Saved entries:
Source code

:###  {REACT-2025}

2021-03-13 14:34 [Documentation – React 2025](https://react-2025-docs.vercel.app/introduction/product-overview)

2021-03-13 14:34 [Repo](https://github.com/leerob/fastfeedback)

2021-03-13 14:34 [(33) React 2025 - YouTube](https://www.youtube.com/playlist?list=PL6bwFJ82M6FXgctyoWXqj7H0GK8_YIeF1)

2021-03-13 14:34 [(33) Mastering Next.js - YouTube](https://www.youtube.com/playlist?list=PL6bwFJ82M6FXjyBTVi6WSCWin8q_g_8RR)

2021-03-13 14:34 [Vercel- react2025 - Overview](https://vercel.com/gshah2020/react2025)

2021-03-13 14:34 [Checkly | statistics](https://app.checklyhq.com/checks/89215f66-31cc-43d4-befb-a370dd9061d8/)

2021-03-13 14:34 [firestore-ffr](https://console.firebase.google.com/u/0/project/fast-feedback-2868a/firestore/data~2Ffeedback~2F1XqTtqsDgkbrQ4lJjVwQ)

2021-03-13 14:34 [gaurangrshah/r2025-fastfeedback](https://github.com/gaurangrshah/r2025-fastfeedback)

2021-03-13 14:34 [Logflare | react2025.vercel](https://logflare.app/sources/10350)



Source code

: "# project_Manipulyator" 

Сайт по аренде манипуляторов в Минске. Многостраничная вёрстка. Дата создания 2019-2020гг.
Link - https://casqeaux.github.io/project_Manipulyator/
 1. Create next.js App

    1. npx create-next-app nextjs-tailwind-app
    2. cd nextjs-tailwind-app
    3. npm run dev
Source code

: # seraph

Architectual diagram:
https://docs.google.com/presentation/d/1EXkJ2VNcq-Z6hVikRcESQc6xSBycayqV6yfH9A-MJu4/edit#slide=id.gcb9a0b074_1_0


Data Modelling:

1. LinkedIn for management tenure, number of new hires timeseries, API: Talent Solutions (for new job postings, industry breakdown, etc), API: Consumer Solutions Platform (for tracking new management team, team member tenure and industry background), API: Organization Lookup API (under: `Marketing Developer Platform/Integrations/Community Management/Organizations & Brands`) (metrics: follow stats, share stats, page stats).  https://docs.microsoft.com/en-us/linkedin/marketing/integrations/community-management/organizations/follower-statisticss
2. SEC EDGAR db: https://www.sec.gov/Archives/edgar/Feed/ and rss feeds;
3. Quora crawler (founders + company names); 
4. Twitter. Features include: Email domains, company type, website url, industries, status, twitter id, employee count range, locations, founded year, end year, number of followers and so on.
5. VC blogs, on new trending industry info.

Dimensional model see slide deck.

DESCRIPTION OF THE TASK: All of the entries above are to be printed again exactly.

SOLUTION BELOW:
Source code

:###  {REACT-2025}

2021-03-13 14:34 [Documentation – React 2025](https://react-2025-docs.vercel.app/introduction/product-overview)

2021-03-13 14:34 [Repo](https://github.com/leerob/fastfeedback)

2021-03-13 14:34 [(33) React 2025 - YouTube](https://www.youtube.com/playlist?list=PL6bwFJ82M6FXgctyoWXqj7H0GK8_YIeF1)

2021-03-13 14:34 [(33) Mastering Next.js - YouTube](https://www.youtube.com/playlist?list=PL6bwFJ82M6FXjyBTVi6WSCWin8q_g_8RR)

2021-03-13 14:34 [Vercel- react2025 - Overview](https://vercel.com/gshah2020/react2025)

2021-03-13 14:34 [Checkly | statistics](https://app.checklyhq.com/checks/89215f66-31cc-43d4-befb-a370dd9061d8/)

2021-03-13 14:34 [firestore-ffr](https://console.firebase.google.com/u/0/project/fast-feedback-2868a/firestore/data~2Ffeedback~2F1XqTtqsDgkbrQ4lJjVwQ)

2021-03-13 14:34 [gaurangrshah/r2025-fastfeedback](https://github.com/gaurangrshah/r2025-fastfeedback)

2021-03-13 14:34 [Logflare | react2025.vercel](https://logflare.app/sources/10350)



Source code

: "# project_Manipulyator" 

Сайт по аренде манипуляторов в Минске. Многостраничная вёрстка. Дата создания 2019-2020гг.
Link - https://casqeaux.github.io/project_Manipulyator/
 1. Create next.js App

    1. npx create-next-app nextjs-tailwind-app
    2. cd nextjs-tailwind-app
    3. npm run dev
Source code

: # seraph

Architectual diagram:
https://docs.google.com/presentation/d/1EXkJ2VNcq-Z6hVikRcESQc6xSBycayqV6yfH9A-MJu4/edit#slide=id.gcb9a0b074_1_0


Data Modelling:

1. LinkedIn for management tenure, number of new hires timeseries, API: Talent Solutions (for new job postings, industry breakdown, etc), API: Consumer Solutions Platform (for tracking new management team, team member tenure and industry background), API: Organization Lookup API (under: `Marketing Developer Platform/Integrations/Community Management/Organizations & Brands`) (metrics: follow stats, share stats, page stats).  https://docs.microsoft.com/en-us/linkedin/marketing/integrations/community-management/organizations/follower-statisticss
2. SEC EDGAR db: https://www.sec.gov/Archives/edgar/Feed/ and rss feeds;
3. Quora crawler (founders + company names); 
4. Twitter. Features include: Email domains, company type, website url, industries, status, twitter id, employee count range, locations, founded year, end year, number of followers and so on.
5. VC blogs, on new trending industry info.

Dimensional model see slide deck.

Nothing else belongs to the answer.